How to embark on becoming a smart digital city of tomorrow

© Busakorn Pongparnit

Harjott Atrii, Executive Vice President and Global Head, Digital Foundation Services, at Zensar, explains how cities can embark on a smart/digital journey

The Organisation for Economic Cooperation and Development (OECD) forecasts that by 2050 the world population will reach nine billion, of whom 70% will live in urban centres. In anticipation, many cities across the globe like Singapore, Dubai and San Francisco have digitally transformed themselves in response to some of the greatest global challenges: population growth, pollution, scarcity of resources, water management and energy efficiency.

These cities have taken this leap towards being future-ready by relying on Information and Communication Technologies (ICT) & technologies like AI, ML & cloud to effectively and sustainably manage everything from transport to Energy, Water & Gas management, public spaces and communication with their inhabitants.

For those cities considering the transition to becoming smarter, it’s important to note the process takes time. Many cities have failed to meet expectations because they didn’t lay the right digital foundation and plan the journey well.

Alongside our partners, we have had the pleasure of working with cities to engage their residents, empower city employees, optimise city operations and infrastructure, and transform to accelerate innovation and opportunity. You can call these cities as “smart”, “intelligent”, “digital”, “cyber”, “informational” or “wired” but the objective remains the same – improved efficiency, sustainability, and competitiveness — offering a better economy and higher quality of life to its residents.

Supporting one of the top ten biggest US cities in becoming “smart”

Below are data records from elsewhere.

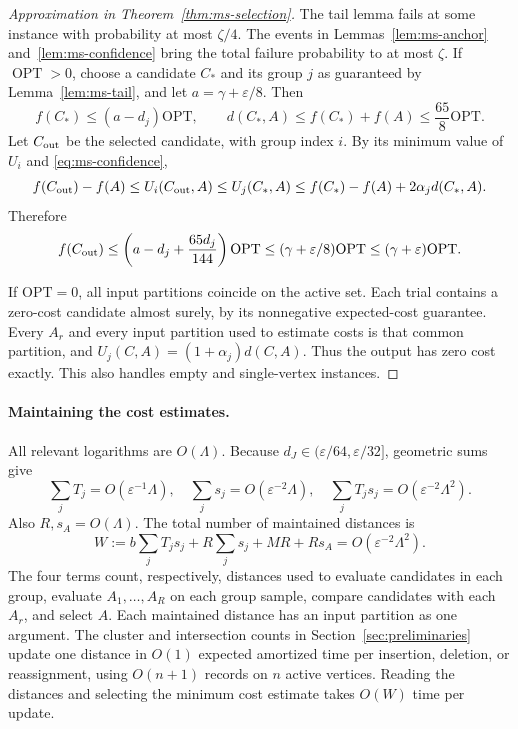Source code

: \documentclass[11pt]{article}
\newcommand{\OPT}{\operatorname{OPT}}
\begin{document}
\begin{proof}[Approximation in Theorem~\ref{thm:ms-selection}]
The tail lemma fails at some instance with probability at most
$\zeta/4$. The events in Lemmas~\ref{lem:ms-anchor} and~\ref{lem:ms-confidence} bring the total
failure probability to at most $\zeta$.
If $\OPT>0$, choose a candidate $C_*$ and its group $j$ as
guaranteed by Lemma~\ref{lem:ms-tail}, and let $a=\gamma+\varepsilon/8$.
Then
\[
 f(C_*)\le(a-d_j)\mathrm{OPT},\qquad
 d(C_*,A)\le f(C_*)+f(A)\le\frac{65}{8}\mathrm{OPT}.
\]
Let $C_{\rm out}$ be the selected candidate, with group index $i$.
By its minimum value of $U_i$ and \eqref{eq:ms-confidence},
\[
 f(C_{\rm out})-f(A)\le U_i(C_{\rm out},A)
 \le U_j(C_*,A)\le f(C_*)-f(A)+2\alpha_jd(C_*,A).
\]
Therefore
\[
 f(C_{\rm out})\le
 \left(a-d_j+\frac{65d_j}{144}\right)\mathrm{OPT}
 \le(\gamma+\varepsilon/8)\mathrm{OPT}
 \le(\gamma+\varepsilon)\mathrm{OPT}.
\]

If $\mathrm{OPT}=0$, all input partitions coincide on the active set.
Each trial contains a zero-cost candidate almost surely, by its
nonnegative expected-cost guarantee.  Every $A_r$ and every input partition used to estimate costs is that
common partition, and
$U_j(C,A)=(1+\alpha_j)d(C,A)$.  Thus the output has zero cost exactly.
This also handles empty and single-vertex instances.
\end{proof}

\paragraph{Maintaining the cost estimates.}

All relevant logarithms are $O(\Lambda)$.  Because
$d_J\in(\varepsilon/64,\varepsilon/32]$, geometric sums give
\begin{equation}
 \sum_jT_j=O(\varepsilon^{-1}\Lambda),\quad
 \sum_js_j=O(\varepsilon^{-2}\Lambda),\quad
 \sum_jT_js_j=O(\varepsilon^{-2}\Lambda^2).
 \label{eq:ms-sums}
\end{equation}
Also $R,s_A=O(\Lambda)$.  The total number of maintained distances is
\begin{equation}
 W:=b\sum_jT_js_j+R\sum_js_j+MR+Rs_A
       =O(\varepsilon^{-2}\Lambda^2).
 \label{eq:ms-score-budget}
\end{equation}
The four terms count, respectively, distances used to evaluate
candidates in each group, evaluate $A_1,\ldots,A_R$ on each group
sample, compare candidates with each $A_r$, and select $A$.
Each maintained distance has an input partition as one argument.
The cluster and intersection counts in Section~\ref{sec:preliminaries}
update one distance in $O(1)$ expected amortized time per insertion,
deletion, or reassignment, using $O(n+1)$ records on $n$ active
vertices. Reading the distances and selecting the minimum cost estimate
takes $O(W)$ time per update.
\end{document}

The city sought a connected, modernised infrastructure for better governance, economic development, stable connectivity and improved quality of life for its residents. The answer to addressing these problems was smart city solutions. Smart cities rely on a combination of core technologies such as computing, storage, databases, data warehouses and advanced technologies, including analytics on big data, real-time streaming data, AI, ML and IoT.

The most common barriers cities face when implementing smart city technologies is the in-house capacity and capability to design, implement and manage them and the investment needed to do the same.

How can cloud-based solutions support going “smart”

Cloud technology is designed to lower entry barriers by allowing cities to optimise the use of these technologies to improve existing or create new services that positively affect their residents’ quality of life.

Smart cities generate enormous amounts of streaming data from sensors, edge devices and the backhaul infrastructure. Ingesting, storing and analysing this real-time data usually requires significant computing capacity. Data intake must take millions or even billions of devices into account. This capacity also must scale based on the amount of input and the type of analysis performed. The solution should be able to scale easily based on demand.

For example, in the case of proactive energy management, it is important to understand electricity usage patterns through deep analytics. Electricity usage stored in the data lake is consumed by the analytics and visualisation layers to derive value from it. Analysing large data sets typically requires significant compute capacity that can scale.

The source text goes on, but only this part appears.